> [Your assignment]
Your copy should match the entries below exactly, apart from the images.

> [Provided records]
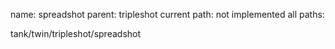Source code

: name: spreadshot
parent: tripleshot
current path: not implemented
all paths:

  tank/twin/tripleshot/spreadshot
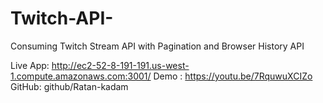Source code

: # Twitch-API-
Consuming Twitch Stream API with Pagination and Browser History API

Live App: http://ec2-52-8-191-191.us-west-1.compute.amazonaws.com:3001/
Demo : https://youtu.be/7RquwuXCIZo
GitHub: github/Ratan-kadam

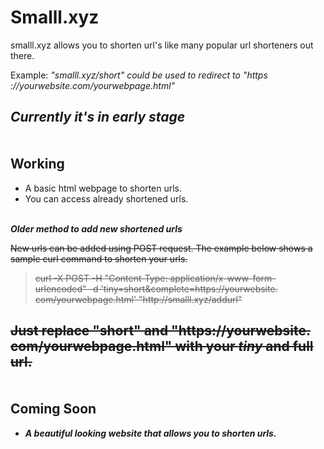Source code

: # Smalll.xyz

smalll.xyz allows you to shorten url's like many popular url shorteners out there.

Example:
*"smalll.&#8203;xyz/short" could be used to redirect to "https&#8203;://yourwebsite.&#8203;com/yourwebpage.html"*

***Currently it's in early stage***
<br><br><br>
Working
-------
- A basic html webpage to shorten urls.
- You can access already shortened urls.
<br><br>

***Older method to add new shortened urls***

~~New urls can be added using POST request. The example below shows a sample curl command to shorten your urls.~~
<!-- The following command contains 0 width space characters for a temporary fix so that markdown does not highlight the links in the curl command --> 
> ~~curl -X POST -H "Content-Type: application/x-www-form-urlencoded" -d 'tiny=short&complete=https&#8203;://yourwebsite.&#8203;com/yourwebpage.html' "http&#8203;://smalll.&#8203;xyz/addurl"~~

~~Just replace "short" and "https&#8203;://yourwebsite.&#8203;com/yourwebpage.html" with your ***tiny*** and full url.~~
<br><br><br>
Coming Soon
-----------
- ***A beautiful looking website that allows you to shorten urls.***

> [Response to the exercise]
Source code

: name: spreadshot
parent: tripleshot
current path: not implemented
all paths:

  tank/twin/tripleshot/spreadshot
Source code

: # Twitch-API-
Consuming Twitch Stream API with Pagination and Browser History API

Live App: http://ec2-52-8-191-191.us-west-1.compute.amazonaws.com:3001/
Demo : https://youtu.be/7RquwuXCIZo
GitHub: github/Ratan-kadam

Source code

: # Smalll.xyz

smalll.xyz allows you to shorten url's like many popular url shorteners out there.

Example:
*"smalll.&#8203;xyz/short" could be used to redirect to "https&#8203;://yourwebsite.&#8203;com/yourwebpage.html"*

***Currently it's in early stage***
<br><br><br>
Working
-------
- A basic html webpage to shorten urls.
- You can access already shortened urls.
<br><br>

***Older method to add new shortened urls***

~~New urls can be added using POST request. The example below shows a sample curl command to shorten your urls.~~
<!-- The following command contains 0 width space characters for a temporary fix so that markdown does not highlight the links in the curl command --> 
> ~~curl -X POST -H "Content-Type: application/x-www-form-urlencoded" -d 'tiny=short&complete=https&#8203;://yourwebsite.&#8203;com/yourwebpage.html' "http&#8203;://smalll.&#8203;xyz/addurl"~~

~~Just replace "short" and "https&#8203;://yourwebsite.&#8203;com/yourwebpage.html" with your ***tiny*** and full url.~~
<br><br><br>
Coming Soon
-----------
- ***A beautiful looking website that allows you to shorten urls.***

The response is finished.